100 Greatest Songs of the 90’s #61 The Stone Roses – Love Spreads

Released : 1995

You can’t always get what you want want, but for a few minutes everybody did. Labeling any art The Second Coming was always going to come with questions, accusations and dismissals, but as The Stone Roses’ plucky disciples Oasis were constantly reminding us, hype was usually the way down Mancunian Way.

Still, after five and a half years of legally imposed exile, the follow up to their genre-making debut was the musical embodiment of a Holy Grail and – inevitably – on release was capsized by it’s own myth; seen as disjointed, passionless and self indulgent. The ecstacy generation and their newly found proper jobs and starter homes were not impressed.

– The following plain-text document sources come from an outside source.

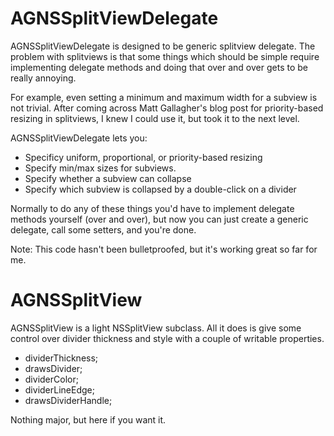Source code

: 
AGNSSplitViewDelegate
=============

AGNSSplitViewDelegate is designed to be generic splitview delegate. The problem with splitviews is that some things which should be simple require implementing delegate methods and doing that over and over gets to be really annoying.

For example, even setting a minimum and maximum width for a subview is not trivial. After coming across Matt Gallagher's blog post for priority-based resizing in splitviews, I knew I could use it, but took it to the next level. 

AGNSSplitViewDelegate lets you:

- Specificy uniform, proportional, or priority-based resizing
- Specify min/max sizes for subviews.
- Specify whether a subview can collapse
- Specify which subview is collapsed by a double-click on a divider

Normally to do any of these things you'd have to implement delegate methods yourself (over and over), but now you can just create a generic delegate, call some setters, and you're done.

Note: This code hasn't been bulletproofed, but it's working great so far for me.



AGNSSplitView
=============

AGNSSplitView is a light NSSplitView subclass. All it does is give some control over divider thickness and style with a couple of writable properties. 

- dividerThickness;
- drawsDivider;
- dividerColor;
- dividerLineEdge;
- drawsDividerHandle;

Nothing major, but here if you want it.
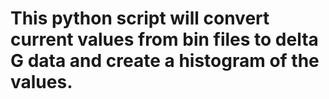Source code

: # This python script will convert current values from bin files to delta G data and create a histogram of the values.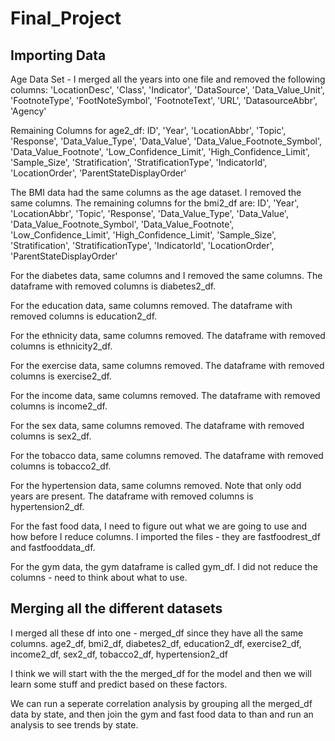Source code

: # Final_Project

## Importing Data
Age Data Set - I merged all the years into one file and removed the following columns:
'LocationDesc', 'Class', 'Indicator', 'DataSource', 'Data_Value_Unit', 'FootnoteType', 'FootNoteSymbol', 'FootnoteText', 'URL', 'DatasourceAbbr', 'Agency'

Remaining Columns for age2_df:
ID', 'Year', 'LocationAbbr', 'Topic', 'Response',
       'Data_Value_Type', 'Data_Value', 'Data_Value_Footnote_Symbol',
       'Data_Value_Footnote', 'Low_Confidence_Limit',
       'High_Confidence_Limit', 'Sample_Size', 'Stratification',
       'StratificationType', 'IndicatorId', 'LocationOrder',
       'ParentStateDisplayOrder'

The BMI data had the same columns as the age dataset. I removed the same columns. The remaining columns for the bmi2_df are:
ID', 'Year', 'LocationAbbr', 'Topic', 'Response',
       'Data_Value_Type', 'Data_Value', 'Data_Value_Footnote_Symbol',
       'Data_Value_Footnote', 'Low_Confidence_Limit',
       'High_Confidence_Limit', 'Sample_Size', 'Stratification',
       'StratificationType', 'IndicatorId', 'LocationOrder',
       'ParentStateDisplayOrder'

For the diabetes data, same columns and I removed the same columns. The dataframe with removed columns is diabetes2_df.

For the education data, same columns removed. The dataframe with removed columns is education2_df.

For the ethnicity data, same columns removed. The dataframe with removed columns is ethnicity2_df.

For the exercise data, same columns removed. The dataframe with removed columns is exercise2_df.

For the income data, same columns removed. The dataframe with removed columns is income2_df.

For the sex data, same columns removed. The dataframe with removed columns is sex2_df.

For the tobacco data, same columns removed. The dataframe with removed columns is tobacco2_df.

For the hypertension data, same columns removed. Note that only odd years are present. The dataframe with removed columns is hypertension2_df.

For the fast food data, I need to figure out what we are going to use and how before I reduce columns. I imported the files - they are fastfoodrest_df and fastfooddata_df.

For the gym data, the gym dataframe is called gym_df. I did not reduce the columns - need to think about what to use.

## Merging all the different datasets

I merged all these df into one - merged_df since they have all the same columns.
age2_df, bmi2_df, diabetes2_df, education2_df, exercise2_df, income2_df, sex2_df, tobacco2_df, hypertension2_df

I think we will start with the the merged_df for the model and then we will learn some stuff and predict based on these factors. 

We can run a seperate correlation analysis by grouping all the merged_df data by state, and then join the gym and fast food data to than and run an analysis to see trends by state.

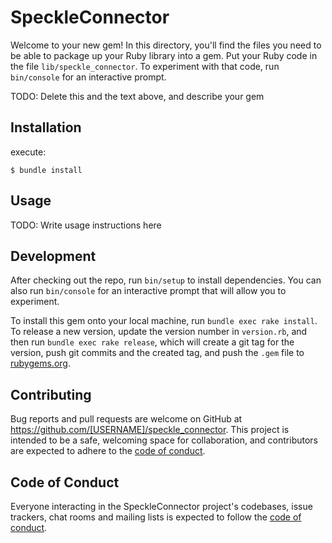 # SpeckleConnector

Welcome to your new gem! In this directory, you'll find the files you need to be able to package up your Ruby library into a gem. Put your Ruby code in the file `lib/speckle_connector`. To experiment with that code, run `bin/console` for an interactive prompt.

TODO: Delete this and the text above, and describe your gem

## Installation

execute:

    $ bundle install


## Usage

TODO: Write usage instructions here

## Development

After checking out the repo, run `bin/setup` to install dependencies. You can also run `bin/console` for an interactive prompt that will allow you to experiment.

To install this gem onto your local machine, run `bundle exec rake install`. To release a new version, update the version number in `version.rb`, and then run `bundle exec rake release`, which will create a git tag for the version, push git commits and the created tag, and push the `.gem` file to [rubygems.org](https://rubygems.org).

## Contributing

Bug reports and pull requests are welcome on GitHub at https://github.com/[USERNAME]/speckle_connector. This project is intended to be a safe, welcoming space for collaboration, and contributors are expected to adhere to the [code of conduct](https://github.com/[USERNAME]/speckle_connector/blob/master/CODE_OF_CONDUCT.md).

## Code of Conduct

Everyone interacting in the SpeckleConnector project's codebases, issue trackers, chat rooms and mailing lists is expected to follow the [code of conduct](https://github.com/[USERNAME]/speckle_connector/blob/master/CODE_OF_CONDUCT.md).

Reassessment many times since has often posited the argument that without the fever of expectation and given the circumstances, Roses part deux was however a minor classic unjustly buried in a tidal wave of group think. Love Spreads provided a direct path between old and new, almost as if it had been welded to the end of I Am The Resurrection, although John Squire’s strafing blues chords were tougher, the embodiment of half a decade’s stifled anger. Ian Brown meanwhile was back from the dead, his sibling leading us all to the promised land

Here was what they did best, grooves, not pop, the latter mode a pretense which had always sat awkwardly with artisans who lead not followed. For five minutes at least, we all got what we wanted.